(Records from a data source)
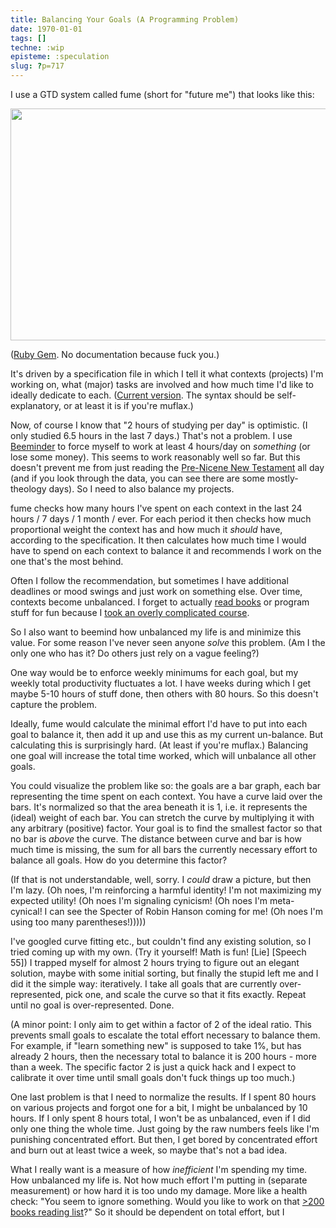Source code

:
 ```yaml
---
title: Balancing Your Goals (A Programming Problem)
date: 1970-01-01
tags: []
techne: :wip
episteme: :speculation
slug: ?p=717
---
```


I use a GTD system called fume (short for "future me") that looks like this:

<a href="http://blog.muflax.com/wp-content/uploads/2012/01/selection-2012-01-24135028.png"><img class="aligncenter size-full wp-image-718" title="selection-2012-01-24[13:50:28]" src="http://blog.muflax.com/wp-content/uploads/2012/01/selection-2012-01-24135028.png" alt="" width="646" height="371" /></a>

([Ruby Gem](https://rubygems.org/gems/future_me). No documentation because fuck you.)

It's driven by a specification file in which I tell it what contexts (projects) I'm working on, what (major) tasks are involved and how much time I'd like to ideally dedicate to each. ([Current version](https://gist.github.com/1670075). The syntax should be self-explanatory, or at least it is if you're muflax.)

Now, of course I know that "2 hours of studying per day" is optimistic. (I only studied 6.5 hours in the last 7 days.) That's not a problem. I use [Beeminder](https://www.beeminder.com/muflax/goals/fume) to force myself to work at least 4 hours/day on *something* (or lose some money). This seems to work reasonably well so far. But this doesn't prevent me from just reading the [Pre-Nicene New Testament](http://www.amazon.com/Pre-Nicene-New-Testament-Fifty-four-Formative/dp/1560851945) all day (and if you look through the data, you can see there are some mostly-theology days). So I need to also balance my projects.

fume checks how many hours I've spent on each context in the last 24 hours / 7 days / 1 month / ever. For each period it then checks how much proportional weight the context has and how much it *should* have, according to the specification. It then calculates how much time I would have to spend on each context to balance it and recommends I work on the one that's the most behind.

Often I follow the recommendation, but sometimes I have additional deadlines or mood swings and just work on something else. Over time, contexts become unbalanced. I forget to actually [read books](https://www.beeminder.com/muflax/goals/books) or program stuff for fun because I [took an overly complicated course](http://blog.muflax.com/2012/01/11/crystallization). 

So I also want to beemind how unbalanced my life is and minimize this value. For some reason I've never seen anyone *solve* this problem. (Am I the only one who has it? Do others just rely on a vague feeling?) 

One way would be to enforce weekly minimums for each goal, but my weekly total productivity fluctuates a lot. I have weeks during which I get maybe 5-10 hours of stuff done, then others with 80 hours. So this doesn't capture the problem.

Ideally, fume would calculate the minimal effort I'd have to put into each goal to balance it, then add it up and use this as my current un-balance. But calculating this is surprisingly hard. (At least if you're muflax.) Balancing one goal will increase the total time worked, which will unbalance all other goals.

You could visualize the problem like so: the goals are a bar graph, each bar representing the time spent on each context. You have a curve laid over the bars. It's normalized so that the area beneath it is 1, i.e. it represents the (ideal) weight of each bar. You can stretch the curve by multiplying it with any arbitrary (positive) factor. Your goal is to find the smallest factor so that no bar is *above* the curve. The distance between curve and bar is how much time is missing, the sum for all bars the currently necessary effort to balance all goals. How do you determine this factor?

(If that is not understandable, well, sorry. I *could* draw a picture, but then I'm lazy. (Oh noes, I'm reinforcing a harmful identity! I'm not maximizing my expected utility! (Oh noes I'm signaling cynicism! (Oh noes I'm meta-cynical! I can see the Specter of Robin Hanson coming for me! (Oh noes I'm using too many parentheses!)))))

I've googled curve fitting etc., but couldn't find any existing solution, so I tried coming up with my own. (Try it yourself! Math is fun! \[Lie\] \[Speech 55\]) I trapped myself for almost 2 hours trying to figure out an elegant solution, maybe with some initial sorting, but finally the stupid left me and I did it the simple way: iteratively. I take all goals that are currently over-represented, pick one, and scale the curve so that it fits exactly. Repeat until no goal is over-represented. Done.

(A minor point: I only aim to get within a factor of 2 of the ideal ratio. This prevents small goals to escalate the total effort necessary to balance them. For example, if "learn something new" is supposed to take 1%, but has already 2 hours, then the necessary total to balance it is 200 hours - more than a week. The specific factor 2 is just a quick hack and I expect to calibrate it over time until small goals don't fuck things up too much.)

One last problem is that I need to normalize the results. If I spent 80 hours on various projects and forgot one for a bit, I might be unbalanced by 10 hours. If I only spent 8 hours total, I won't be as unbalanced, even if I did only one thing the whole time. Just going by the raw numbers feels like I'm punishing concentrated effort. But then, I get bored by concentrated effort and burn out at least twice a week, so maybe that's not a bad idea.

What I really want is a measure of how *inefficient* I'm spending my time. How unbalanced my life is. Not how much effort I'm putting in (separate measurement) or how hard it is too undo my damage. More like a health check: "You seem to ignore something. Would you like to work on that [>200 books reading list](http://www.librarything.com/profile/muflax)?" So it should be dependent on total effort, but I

---

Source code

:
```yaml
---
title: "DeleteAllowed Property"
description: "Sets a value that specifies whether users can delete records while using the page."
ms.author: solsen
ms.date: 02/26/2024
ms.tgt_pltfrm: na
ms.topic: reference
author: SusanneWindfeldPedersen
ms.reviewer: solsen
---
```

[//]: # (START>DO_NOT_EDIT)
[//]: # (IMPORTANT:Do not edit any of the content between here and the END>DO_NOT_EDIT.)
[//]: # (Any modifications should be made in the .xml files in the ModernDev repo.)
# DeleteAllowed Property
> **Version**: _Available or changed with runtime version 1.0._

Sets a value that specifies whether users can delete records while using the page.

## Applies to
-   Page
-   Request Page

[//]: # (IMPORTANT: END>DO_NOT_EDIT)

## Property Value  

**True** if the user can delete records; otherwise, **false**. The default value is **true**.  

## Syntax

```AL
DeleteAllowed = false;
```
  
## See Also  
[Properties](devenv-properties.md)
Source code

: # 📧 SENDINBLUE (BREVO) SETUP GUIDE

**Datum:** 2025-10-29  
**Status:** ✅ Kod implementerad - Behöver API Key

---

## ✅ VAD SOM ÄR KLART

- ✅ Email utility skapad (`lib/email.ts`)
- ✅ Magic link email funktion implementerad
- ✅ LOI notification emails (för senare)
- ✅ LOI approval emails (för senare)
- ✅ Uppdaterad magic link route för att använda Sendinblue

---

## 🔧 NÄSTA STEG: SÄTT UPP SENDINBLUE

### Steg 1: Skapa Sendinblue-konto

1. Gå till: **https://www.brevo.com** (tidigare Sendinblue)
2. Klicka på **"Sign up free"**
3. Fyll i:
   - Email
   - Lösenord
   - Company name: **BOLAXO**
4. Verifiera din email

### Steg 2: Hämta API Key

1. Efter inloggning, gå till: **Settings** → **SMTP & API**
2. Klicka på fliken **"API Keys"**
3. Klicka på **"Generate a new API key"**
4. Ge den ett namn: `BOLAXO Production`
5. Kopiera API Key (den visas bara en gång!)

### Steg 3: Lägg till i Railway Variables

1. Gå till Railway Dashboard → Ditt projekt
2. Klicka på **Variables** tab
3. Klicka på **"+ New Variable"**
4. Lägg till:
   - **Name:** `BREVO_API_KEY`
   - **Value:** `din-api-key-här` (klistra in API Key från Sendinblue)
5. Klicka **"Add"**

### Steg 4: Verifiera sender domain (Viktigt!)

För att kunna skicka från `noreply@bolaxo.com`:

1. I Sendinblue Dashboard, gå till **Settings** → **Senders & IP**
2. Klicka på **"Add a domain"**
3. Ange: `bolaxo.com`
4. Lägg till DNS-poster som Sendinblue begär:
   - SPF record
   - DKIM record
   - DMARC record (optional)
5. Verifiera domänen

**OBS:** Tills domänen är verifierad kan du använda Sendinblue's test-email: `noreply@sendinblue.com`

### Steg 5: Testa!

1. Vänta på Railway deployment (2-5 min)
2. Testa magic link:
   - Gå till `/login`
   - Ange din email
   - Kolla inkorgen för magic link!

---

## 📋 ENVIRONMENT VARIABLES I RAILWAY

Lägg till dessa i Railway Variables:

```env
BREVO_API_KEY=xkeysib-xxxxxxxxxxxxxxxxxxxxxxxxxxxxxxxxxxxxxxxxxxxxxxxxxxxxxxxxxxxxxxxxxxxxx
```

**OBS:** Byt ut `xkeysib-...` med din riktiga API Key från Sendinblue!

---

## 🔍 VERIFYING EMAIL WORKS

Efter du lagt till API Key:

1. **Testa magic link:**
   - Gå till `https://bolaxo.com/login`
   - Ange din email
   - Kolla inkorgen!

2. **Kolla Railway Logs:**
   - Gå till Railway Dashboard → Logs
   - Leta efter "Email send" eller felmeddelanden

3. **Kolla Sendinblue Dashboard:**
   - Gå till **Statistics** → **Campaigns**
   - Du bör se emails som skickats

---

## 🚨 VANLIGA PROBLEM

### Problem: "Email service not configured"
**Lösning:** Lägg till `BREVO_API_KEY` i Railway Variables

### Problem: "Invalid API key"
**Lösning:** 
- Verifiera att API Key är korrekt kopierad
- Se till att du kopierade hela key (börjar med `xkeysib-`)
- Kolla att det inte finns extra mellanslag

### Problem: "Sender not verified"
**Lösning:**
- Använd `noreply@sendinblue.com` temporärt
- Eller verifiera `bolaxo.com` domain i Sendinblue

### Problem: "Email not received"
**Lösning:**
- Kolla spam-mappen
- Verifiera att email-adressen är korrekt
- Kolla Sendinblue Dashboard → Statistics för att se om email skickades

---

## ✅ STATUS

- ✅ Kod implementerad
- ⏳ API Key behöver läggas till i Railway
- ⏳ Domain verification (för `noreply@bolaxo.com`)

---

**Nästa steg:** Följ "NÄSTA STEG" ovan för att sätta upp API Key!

▸ **TRY IT**: Out of the entries, pull every line that mentions "implementerad".

▸ **RESPONSE AREA**:
**Status:** ✅ Kod implementerad - Behöver API Key
- ✅ Magic link email funktion implementerad
- ✅ Kod implementerad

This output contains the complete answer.